Standard homeowners insurance policies typically cover wind, but some policies partially or completely exclude wind-related damage. Read your home insurance policy or contact your agent to learn how you’ll be affected. Cost of coverage will vary depending on your state, the types of damage, the limitations your policy may have in place and how much coverage you purchase.

How to reduce your insurance premiums

It’s a good rule of thumb to be insured for at least 80 percent of the cost of rebuilding. But you can make a few upgrades to your home to help reduce your homeowners or flood insurance premium.

First, raise the first floor or lowest interior floor of your home above the base flood elevation (BFE) to save hundreds on insurance premiums per year, according to FloodSmart.

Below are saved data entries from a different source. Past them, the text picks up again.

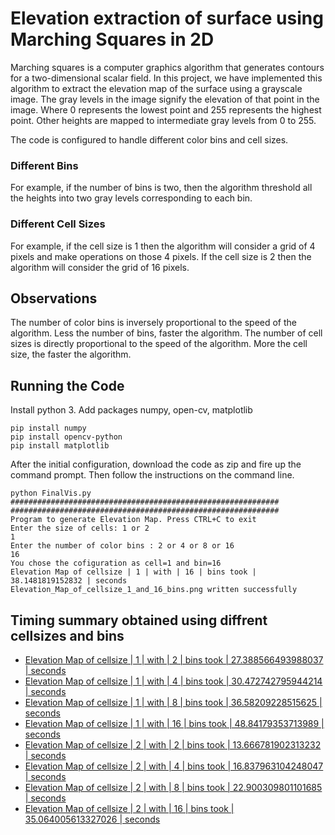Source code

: # Elevation extraction of surface using Marching Squares in 2D

Marching squares is a computer graphics algorithm that generates contours for a two-dimensional scalar field.
In this project, we have implemented this algorithm to extract the elevation map of the surface using a grayscale image. The gray levels in the image signify the elevation of that point in the image. Where 0 represents the lowest point and 255 represents the highest point. Other heights are mapped to intermediate gray levels from 0 to 255.

The code is configured to handle different color bins and cell sizes.
### Different Bins
For example, if the number of bins is two, then the algorithm threshold all the heights into two gray levels corresponding to each bin.
### Different Cell Sizes
For example, if the cell size is 1 then the algorithm will consider a grid of 4 pixels and make operations on those 4 pixels. If the cell size is 2 then the algorithm will consider the grid of 16 pixels.

## Observations
The number of color bins is inversely proportional to the speed of the algorithm. Less the number of bins, faster the algorithm.
The number of cell sizes is directly proportional to the speed of the algorithm. More the cell size, the faster the algorithm.

## Running the Code
Install python 3. Add packages numpy, open-cv, matplotlib

    pip install numpy
    pip install opencv-python
    pip install matplotlib
After the initial configuration, download the code as zip and fire up the command prompt. Then follow the instructions on the command line.

    python FinalVis.py
    ############################################################
    ############################################################
    Program to generate Elevation Map. Press CTRL+C to exit
    Enter the size of cells: 1 or 2
    1
    Enter the number of color bins : 2 or 4 or 8 or 16
    16
    You chose the cofiguration as cell=1 and bin=16
    Elevation Map of cellsize | 1 | with | 16 | bins took | 38.1481819152832 | seconds
    Elevation_Map_of_cellsize_1_and_16_bins.png written successfully

## Timing summary obtained using diffrent cellsizes and bins

 - [Elevation Map of cellsize | 1 | with | 2 | bins took | 27.388566493988037 | seconds](https://github.com/saifkhan-m/VisFinal/blob/master/Elevation_Map_of_cellsize_1_and_2_bins.png)
 - [Elevation Map of cellsize | 1 | with | 4 | bins took | 30.472742795944214 | seconds](https://github.com/saifkhan-m/VisFinal/blob/master/Elevation_Map_of_cellsize_1_and_4_bins.png)
 - [Elevation Map of cellsize | 1 | with | 8 | bins took | 36.58209228515625 | seconds](https://github.com/saifkhan-m/VisFinal/blob/master/Elevation_Map_of_cellsize_1_and_8_bins.png)
 - [Elevation Map of cellsize | 1 | with | 16 | bins took | 48.84179353713989 | seconds](https://github.com/saifkhan-m/VisFinal/blob/master/Elevation_Map_of_cellsize_1_and_16_bins.png)
 - [Elevation Map of cellsize | 2 | with | 2 | bins took | 13.666781902313232 | seconds](https://github.com/saifkhan-m/VisFinal/blob/master/Elevation_Map_of_cellsize_2_and_2_bins.png)
 - [Elevation Map of cellsize | 2 | with | 4 | bins took | 16.837963104248047 | seconds](https://github.com/saifkhan-m/VisFinal/blob/master/Elevation_Map_of_cellsize_2_and_4_bins.png)
 - [Elevation Map of cellsize | 2 | with | 8 | bins took | 22.900309801101685 | seconds](https://github.com/saifkhan-m/VisFinal/blob/master/Elevation_Map_of_cellsize_2_and_8_bins.png)
 - [Elevation Map of cellsize | 2 | with | 16 | bins took | 35.064005613327026 | seconds](https://github.com/saifkhan-m/VisFinal/blob/master/Elevation_Map_of_cellsize_2_and_16_bins.png)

Basement infill can effectively reduce damage to building elements and contents located below the BFE. Plus, abandoning the lowest floor of a building, if possible, can reduce damage to building elements and contents located below the BFE.

You can also install openings in the foundation and enclosure walls located below the BFE, which can more easily allow floodwaters to enter and leave. Doing this can increase the elevation of the lowest floor and lower insurance premiums. Finally, you can also elevate all building utility systems and equipment (furnaces, septic tanks, electric and gas meters).

Bottom line

If you’re considering buying a home in a hurricane zone, contact an insurance agent and purchase hurricane insurance. Rates can vary depending on the state where you plan to buy insurance and your home’s risk level. Remember to check out hurricane, flood and evacuation zones for each area you’re considering and factor premiums into your house-hunting budget. Making updates to hurricane proof your house and getting inspections can protect your property.